Luis Doménech y Montaner refurbished the cemetery that stands on the ruins of an ancient Gothic church. He designed a surrounding wall, which is decorated with picturesque elements such as the pinnacles, the four-armed crosses and the main entrance arch.

Doménech wanted to emphasize the ruin, so on a corner of the ancient wall he added the marble sculpture of the Guardian Angel designed by José Llimona  (1894-1985). The architect also designed the family crypt for Don Joaquín del Piélago where he added some modernist nuances such as a twisted wave on the surface of the tomb.
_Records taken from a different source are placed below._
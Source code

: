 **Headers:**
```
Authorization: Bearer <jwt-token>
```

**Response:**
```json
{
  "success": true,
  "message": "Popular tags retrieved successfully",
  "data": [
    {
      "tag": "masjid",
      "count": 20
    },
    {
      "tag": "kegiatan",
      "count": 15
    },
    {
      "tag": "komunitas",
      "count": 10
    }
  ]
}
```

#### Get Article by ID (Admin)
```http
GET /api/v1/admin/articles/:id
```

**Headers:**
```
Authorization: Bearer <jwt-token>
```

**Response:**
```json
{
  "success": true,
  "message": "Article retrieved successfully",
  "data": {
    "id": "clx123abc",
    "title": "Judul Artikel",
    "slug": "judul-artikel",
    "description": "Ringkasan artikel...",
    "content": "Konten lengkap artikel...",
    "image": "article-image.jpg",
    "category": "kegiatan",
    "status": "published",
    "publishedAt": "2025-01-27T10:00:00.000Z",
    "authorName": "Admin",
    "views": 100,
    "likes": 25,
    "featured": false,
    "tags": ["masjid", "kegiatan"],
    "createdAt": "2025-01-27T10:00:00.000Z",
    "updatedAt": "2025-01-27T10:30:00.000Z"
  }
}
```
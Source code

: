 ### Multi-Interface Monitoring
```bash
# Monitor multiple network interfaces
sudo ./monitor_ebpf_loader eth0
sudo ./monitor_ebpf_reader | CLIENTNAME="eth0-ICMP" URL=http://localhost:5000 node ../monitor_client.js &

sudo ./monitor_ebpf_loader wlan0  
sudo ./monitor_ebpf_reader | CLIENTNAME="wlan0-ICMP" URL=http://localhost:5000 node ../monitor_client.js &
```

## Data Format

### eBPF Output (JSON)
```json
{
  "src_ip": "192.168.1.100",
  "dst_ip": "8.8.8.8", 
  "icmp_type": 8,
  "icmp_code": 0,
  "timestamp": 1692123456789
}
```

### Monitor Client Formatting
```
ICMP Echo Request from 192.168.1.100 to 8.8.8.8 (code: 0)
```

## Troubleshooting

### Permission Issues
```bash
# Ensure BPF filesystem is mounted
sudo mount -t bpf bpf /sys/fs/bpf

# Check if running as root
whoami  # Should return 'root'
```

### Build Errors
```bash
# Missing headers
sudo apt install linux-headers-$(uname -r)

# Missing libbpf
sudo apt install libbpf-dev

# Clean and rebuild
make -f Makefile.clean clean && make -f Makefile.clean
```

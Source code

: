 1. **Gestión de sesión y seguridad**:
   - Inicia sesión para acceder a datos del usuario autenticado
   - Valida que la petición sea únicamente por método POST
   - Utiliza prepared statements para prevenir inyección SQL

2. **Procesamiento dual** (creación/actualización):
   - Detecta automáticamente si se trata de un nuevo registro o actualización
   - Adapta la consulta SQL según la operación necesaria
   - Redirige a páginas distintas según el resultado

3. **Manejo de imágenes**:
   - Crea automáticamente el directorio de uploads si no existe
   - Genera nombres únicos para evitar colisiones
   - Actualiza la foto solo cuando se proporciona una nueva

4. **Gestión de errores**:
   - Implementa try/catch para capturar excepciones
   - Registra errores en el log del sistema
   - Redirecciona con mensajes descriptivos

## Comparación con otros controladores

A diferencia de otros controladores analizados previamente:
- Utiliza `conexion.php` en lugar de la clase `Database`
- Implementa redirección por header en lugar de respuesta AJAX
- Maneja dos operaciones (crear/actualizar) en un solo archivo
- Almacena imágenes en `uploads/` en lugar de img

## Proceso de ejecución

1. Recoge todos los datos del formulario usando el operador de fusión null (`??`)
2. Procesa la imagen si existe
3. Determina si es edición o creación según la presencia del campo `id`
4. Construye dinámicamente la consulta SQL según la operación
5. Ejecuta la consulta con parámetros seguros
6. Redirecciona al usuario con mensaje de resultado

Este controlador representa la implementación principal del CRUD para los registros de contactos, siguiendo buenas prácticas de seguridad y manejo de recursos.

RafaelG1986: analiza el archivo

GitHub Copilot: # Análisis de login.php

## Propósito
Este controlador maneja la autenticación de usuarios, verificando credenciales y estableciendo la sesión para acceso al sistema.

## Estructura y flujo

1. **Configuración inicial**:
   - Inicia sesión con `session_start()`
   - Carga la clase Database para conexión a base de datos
He achieved a mood of timelessness, expressed by the ambivalent and solemn calm of the angel that stands on a corner like a bird, in contrast with the faded ruins. These ruins tell us a story of an old lady who was attending the services on a Sunday afternoon. She was seated in the pew reserved for the Duke of the Infantado, the feudal Lord, and was ordered to budge. There were many arguments and it was finally decided to remove that particular pew but it was too late for the congregation that had sworn never to return and had already moved to the Hermitage of Saint John, the ancient Town Hall.

As a result the townspeople decided to build a new temple, away from the dead and protected from the strong winds, in the neighbourhood now called Barrio de la Iglesia.
They put aside a day a week to work on the church, thus, they spent more than two centuries on its construction.